Summerfest: Ticket to the World and Back
Musician Andi Otto, here in the role of DJ, at the Goethe-Institut Summerfest (Photo: Andreas Teich/Goethe-Institut)
26 June 2012
What are the Goethe-Institut’s residency programmes about? About sending artists out into the world – some to Cairo to draw comics, others – specifically musician Andi Otto – to a villa in Kyoto to play the cello. Now, the guests at the Parliamentary Summerfest in Berlin were able to hear what he composed there.
Seven years ago, Andi Otto manufactured an instrument that he did not know how to play: his “Fello” combines a cello and audio software using motion sensors on the cello bow. By now, the musician has had some practice on the unusual string instrument, as he proved on Monday evening in front of 600 guests at the Summerfest of the Goethe-Institut. He performed electronic melodies that he composed during his stay at the Villa Kamogawa in Kyoto.
The fact that Otto and another 28 artists-in-residence of the Goethe-Institut were able to attend the fest delighted Klaus-Dieter Lehmann in particular. “Seek them out and talk to them,” the president of the Goethe-Institut advised the guests at the celebration, which this year was all about the residency programmes.
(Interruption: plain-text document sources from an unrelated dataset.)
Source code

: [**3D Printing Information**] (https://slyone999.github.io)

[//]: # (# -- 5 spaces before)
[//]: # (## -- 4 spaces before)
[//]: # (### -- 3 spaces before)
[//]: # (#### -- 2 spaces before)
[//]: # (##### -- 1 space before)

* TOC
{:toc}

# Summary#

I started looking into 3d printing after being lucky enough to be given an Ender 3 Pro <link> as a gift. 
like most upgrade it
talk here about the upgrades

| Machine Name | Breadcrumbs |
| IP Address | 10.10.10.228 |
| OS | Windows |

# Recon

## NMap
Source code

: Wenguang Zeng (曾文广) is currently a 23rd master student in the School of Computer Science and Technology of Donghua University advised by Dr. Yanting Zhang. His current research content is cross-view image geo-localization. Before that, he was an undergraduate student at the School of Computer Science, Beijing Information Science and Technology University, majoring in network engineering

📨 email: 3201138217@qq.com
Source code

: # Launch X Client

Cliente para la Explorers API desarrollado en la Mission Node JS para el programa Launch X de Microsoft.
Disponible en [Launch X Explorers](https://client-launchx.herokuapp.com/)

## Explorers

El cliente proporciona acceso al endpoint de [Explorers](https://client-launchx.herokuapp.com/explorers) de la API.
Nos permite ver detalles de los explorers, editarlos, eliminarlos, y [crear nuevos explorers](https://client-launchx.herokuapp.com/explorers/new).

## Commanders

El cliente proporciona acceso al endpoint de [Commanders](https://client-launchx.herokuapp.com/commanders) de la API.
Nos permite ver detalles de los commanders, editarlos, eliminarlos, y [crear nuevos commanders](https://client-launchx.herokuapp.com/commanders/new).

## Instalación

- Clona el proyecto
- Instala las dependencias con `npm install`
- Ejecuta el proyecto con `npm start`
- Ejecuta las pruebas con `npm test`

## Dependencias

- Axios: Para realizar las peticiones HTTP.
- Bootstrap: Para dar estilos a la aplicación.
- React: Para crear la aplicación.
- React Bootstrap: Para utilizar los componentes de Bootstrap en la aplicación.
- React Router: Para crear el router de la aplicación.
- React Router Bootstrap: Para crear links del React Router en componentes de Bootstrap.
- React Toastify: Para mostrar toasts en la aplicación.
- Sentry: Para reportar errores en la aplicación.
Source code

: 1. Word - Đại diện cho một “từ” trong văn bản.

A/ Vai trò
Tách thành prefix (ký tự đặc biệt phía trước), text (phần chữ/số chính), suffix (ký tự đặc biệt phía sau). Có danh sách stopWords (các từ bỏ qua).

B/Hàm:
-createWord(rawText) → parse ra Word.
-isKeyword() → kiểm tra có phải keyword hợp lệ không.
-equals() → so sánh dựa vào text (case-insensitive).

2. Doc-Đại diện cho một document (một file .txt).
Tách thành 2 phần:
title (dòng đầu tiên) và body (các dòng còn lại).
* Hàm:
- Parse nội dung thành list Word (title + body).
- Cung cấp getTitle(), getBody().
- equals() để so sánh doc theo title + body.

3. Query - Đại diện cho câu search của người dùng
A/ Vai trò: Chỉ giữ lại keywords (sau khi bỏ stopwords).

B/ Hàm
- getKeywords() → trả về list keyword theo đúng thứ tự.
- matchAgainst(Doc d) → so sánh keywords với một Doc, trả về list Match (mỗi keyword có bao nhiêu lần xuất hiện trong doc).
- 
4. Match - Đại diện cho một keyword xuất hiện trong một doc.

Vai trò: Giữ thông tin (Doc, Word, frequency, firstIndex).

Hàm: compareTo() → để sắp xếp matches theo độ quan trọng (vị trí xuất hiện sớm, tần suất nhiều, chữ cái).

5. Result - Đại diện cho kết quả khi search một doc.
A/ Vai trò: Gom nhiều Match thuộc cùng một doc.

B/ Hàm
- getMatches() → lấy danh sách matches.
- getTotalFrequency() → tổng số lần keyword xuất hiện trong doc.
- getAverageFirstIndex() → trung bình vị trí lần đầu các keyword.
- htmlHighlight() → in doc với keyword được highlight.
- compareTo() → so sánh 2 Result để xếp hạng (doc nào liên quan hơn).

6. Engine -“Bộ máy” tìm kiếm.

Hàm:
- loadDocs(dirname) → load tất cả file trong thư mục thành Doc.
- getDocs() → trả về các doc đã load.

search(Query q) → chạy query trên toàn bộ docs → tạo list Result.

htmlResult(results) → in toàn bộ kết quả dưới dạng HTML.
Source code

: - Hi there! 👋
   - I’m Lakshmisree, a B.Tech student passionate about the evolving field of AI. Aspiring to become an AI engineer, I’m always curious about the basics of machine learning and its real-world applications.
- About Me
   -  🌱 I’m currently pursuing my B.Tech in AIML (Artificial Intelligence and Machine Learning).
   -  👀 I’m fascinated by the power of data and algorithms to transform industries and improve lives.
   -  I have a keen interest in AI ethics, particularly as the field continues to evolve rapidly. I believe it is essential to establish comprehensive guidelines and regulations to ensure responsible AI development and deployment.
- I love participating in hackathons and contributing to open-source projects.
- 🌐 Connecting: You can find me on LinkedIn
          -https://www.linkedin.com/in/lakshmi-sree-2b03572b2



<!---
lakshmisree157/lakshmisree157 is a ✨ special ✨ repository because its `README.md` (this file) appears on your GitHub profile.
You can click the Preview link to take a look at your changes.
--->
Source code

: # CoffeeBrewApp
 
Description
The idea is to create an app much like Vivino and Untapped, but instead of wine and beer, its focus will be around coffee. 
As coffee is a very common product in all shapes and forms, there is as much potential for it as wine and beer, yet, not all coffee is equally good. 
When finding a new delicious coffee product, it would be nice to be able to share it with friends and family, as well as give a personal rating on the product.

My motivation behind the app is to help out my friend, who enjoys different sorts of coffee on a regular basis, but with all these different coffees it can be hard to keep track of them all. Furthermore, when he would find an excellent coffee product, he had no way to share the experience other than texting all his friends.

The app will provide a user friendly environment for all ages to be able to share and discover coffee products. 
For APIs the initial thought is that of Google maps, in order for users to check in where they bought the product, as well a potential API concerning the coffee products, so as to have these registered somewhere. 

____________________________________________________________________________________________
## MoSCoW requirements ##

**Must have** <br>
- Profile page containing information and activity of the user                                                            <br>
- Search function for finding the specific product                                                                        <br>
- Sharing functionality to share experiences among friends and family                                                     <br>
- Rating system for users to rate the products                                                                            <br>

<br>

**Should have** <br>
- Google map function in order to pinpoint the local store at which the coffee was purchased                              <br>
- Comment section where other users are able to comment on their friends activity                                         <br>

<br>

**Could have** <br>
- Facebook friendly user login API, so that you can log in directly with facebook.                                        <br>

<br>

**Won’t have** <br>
For years now these programmes have been a crucial part of the Goethe-Institut’s cultural work, whether in big cities like New York or a remote spot in Anatolia. Worldwide, there are 72 programmes, Lehmann related – each as unique as the people they receive: writers, fine artists, cartoonists, dancers, translators, critics, curators, architects and academics. Johannes Ebert – now 100 days in office as the new secretary-general – also stressed this “particularly lasting form of cultural advancement.” It is something that is only possible with the Goethe-Institut.